==== Materials provided

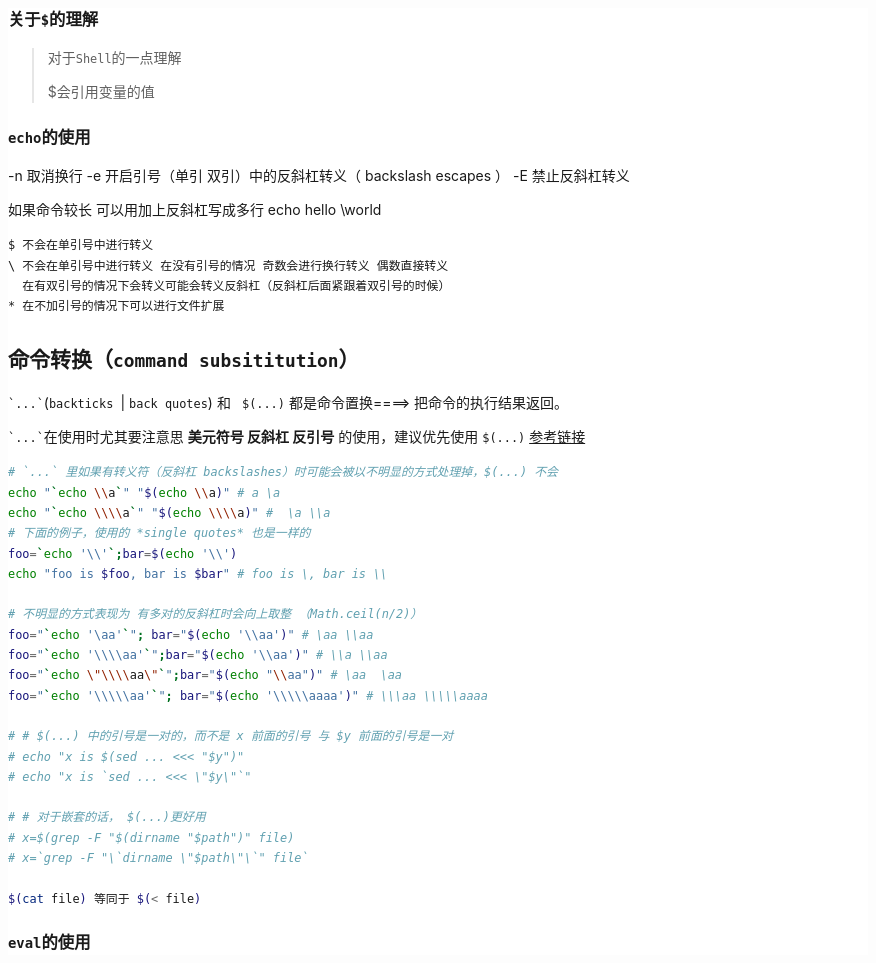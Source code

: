 ### 关于`$`的理解

> 对于`Shell`的一点理解
>
> $会引用变量的值

### `echo`的使用

-n 取消换行 -e 开启引号（单引 双引）中的反斜杠转义（ backslash escapes ） -E 禁止反斜杠转义

如果命令较长 可以用加上反斜杠写成多行 echo hello \world

```sh
$ 不会在单引号中进行转义
\ 不会在单引号中进行转义 在没有引号的情况 奇数会进行换行转义 偶数直接转义
  在有双引号的情况下会转义可能会转义反斜杠（反斜杠后面紧跟着双引号的时候）
* 在不加引号的情况下可以进行文件扩展

```

## **命令转换（`command subsititution`）**

<code>\`...\`</code>(`backticks `| `back quotes`) 和 ` $(...)` 都是命令置换====> 把命令的执行结果返回。

<code>\`...\`</code>在使用时尤其要注意思 **美元符号 反斜杠 反引号** 的使用，建议优先使用 `$(...)` [参考链接](https://mywiki.wooledge.org/BashFAQ/082)

```sh
# `...` 里如果有转义符（反斜杠 backslashes）时可能会被以不明显的方式处理掉，$(...) 不会
echo "`echo \\a`" "$(echo \\a)" # a \a
echo "`echo \\\\a`" "$(echo \\\\a)" #  \a \\a
# 下面的例子，使用的 *single quotes* 也是一样的
foo=`echo '\\'`;bar=$(echo '\\')
echo "foo is $foo, bar is $bar" # foo is \, bar is \\

# 不明显的方式表现为 有多对的反斜杠时会向上取整 （Math.ceil(n/2)）
foo="`echo '\aa'`"; bar="$(echo '\\aa')" # \aa \\aa
foo="`echo '\\\\aa'`";bar="$(echo '\\aa')" # \\a \\aa
foo="`echo \"\\\\aa\"`";bar="$(echo "\\aa")" # \aa  \aa
foo="`echo '\\\\\aa'`"; bar="$(echo '\\\\\aaaa')" # \\\aa \\\\\aaaa

# # $(...) 中的引号是一对的，而不是 x 前面的引号 与 $y 前面的引号是一对
# echo "x is $(sed ... <<< "$y")"
# echo "x is `sed ... <<< \"$y\"`"

# # 对于嵌套的话， $(...)更好用
# x=$(grep -F "$(dirname "$path")" file)
# x=`grep -F "\`dirname \"$path\"\`" file`

$(cat file) 等同于 $(< file)

```

### **`eval`的使用**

========

- _Problem to work on_
List each line of the entries that holds the string "file".

- _Task answer_
# x=$(grep -F "$(dirname "$path")" file)
# x=`grep -F "\`dirname \"$path\"\`" file`
$(cat file) 等同于 $(< file)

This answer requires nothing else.